▸ **Task**:
Each entry that follows should be set down precisely, with its pictures removed.

[[ Data listing, beginning ]]

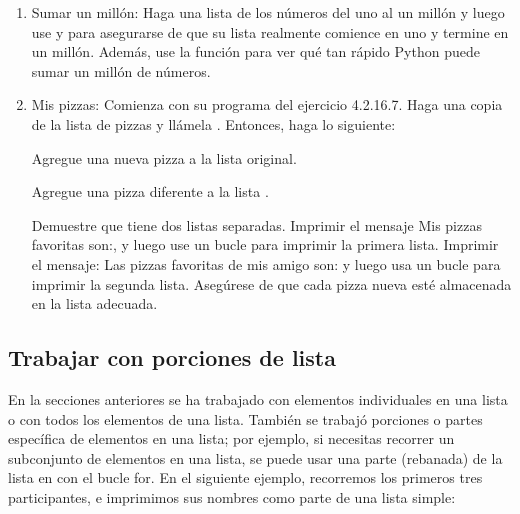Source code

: \begin{enumerate}[4.2.16.1]
	Agregue una línea al final de su programa, fuera del bucle {}, que indique cuánto te gusta la pizza.
	La salida debe tener tres o más líneas, sobre los tipos de pizza que te gustan y luego una oración adicional, como ¡Realmente amo la pizza!
	
	\item Sumar un millón: Haga una lista de los números del uno al un millón y
	luego use {} y {} para asegurarse de que su lista realmente comience en uno y termine
	en un millón. 
	Además, use la función {} para ver qué tan rápido Python puede sumar un millón de números.
	
	
	\item  Mis pizzas: Comienza con su programa del ejercicio 4.2.16.7. Haga una copia de la lista de pizzas y llámela {}. Entonces, haga lo siguiente:
	
	Agregue una nueva pizza a la lista original.
	
	Agregue una pizza diferente a la lista {}.
	
	Demuestre que tiene dos listas separadas. Imprimir el mensaje Mis pizzas favoritas 	son:, y luego use un bucle {} para imprimir la primera lista. Imprimir el mensaje: Las pizzas favoritas de mis amigo son: y luego usa un bucle {} para imprimir la segunda lista. 	Asegúrese de que cada pizza nueva esté almacenada en la lista adecuada.
	
\end{enumerate}




\subsection{Trabajar con porciones de lista}

En la secciones anteriores se ha trabajado con elementos individuales en una lista o con todos los elementos de una lista.
También se trabajó porciones o partes específica de elementos en una lista; por ejemplo, si necesitas recorrer un subconjunto de elementos en una lista, se puede usar una parte (rebanada) de la lista en con el bucle {\ttfamily for}. En el siguiente ejemplo, recorremos los primeros tres participantes, e imprimimos sus nombres como parte de una lista simple:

[[ Data listing, end ]]

▸ **Response to this task**:
Source code

: \begin{enumerate}[4.2.16.1]
	Agregue una línea al final de su programa, fuera del bucle {}, que indique cuánto te gusta la pizza.
	La salida debe tener tres o más líneas, sobre los tipos de pizza que te gustan y luego una oración adicional, como ¡Realmente amo la pizza!
	
	\item Sumar un millón: Haga una lista de los números del uno al un millón y
	luego use {} y {} para asegurarse de que su lista realmente comience en uno y termine
	en un millón. 
	Además, use la función {} para ver qué tan rápido Python puede sumar un millón de números.
	
	
	\item  Mis pizzas: Comienza con su programa del ejercicio 4.2.16.7. Haga una copia de la lista de pizzas y llámela {}. Entonces, haga lo siguiente:
	
	Agregue una nueva pizza a la lista original.
	
	Agregue una pizza diferente a la lista {}.
	
	Demuestre que tiene dos listas separadas. Imprimir el mensaje Mis pizzas favoritas 	son:, y luego use un bucle {} para imprimir la primera lista. Imprimir el mensaje: Las pizzas favoritas de mis amigo son: y luego usa un bucle {} para imprimir la segunda lista. 	Asegúrese de que cada pizza nueva esté almacenada en la lista adecuada.
	
\end{enumerate}




\subsection{Trabajar con porciones de lista}

En la secciones anteriores se ha trabajado con elementos individuales en una lista o con todos los elementos de una lista.
También se trabajó porciones o partes específica de elementos en una lista; por ejemplo, si necesitas recorrer un subconjunto de elementos en una lista, se puede usar una parte (rebanada) de la lista en con el bucle {\ttfamily for}. En el siguiente ejemplo, recorremos los primeros tres participantes, e imprimimos sus nombres como parte de una lista simple:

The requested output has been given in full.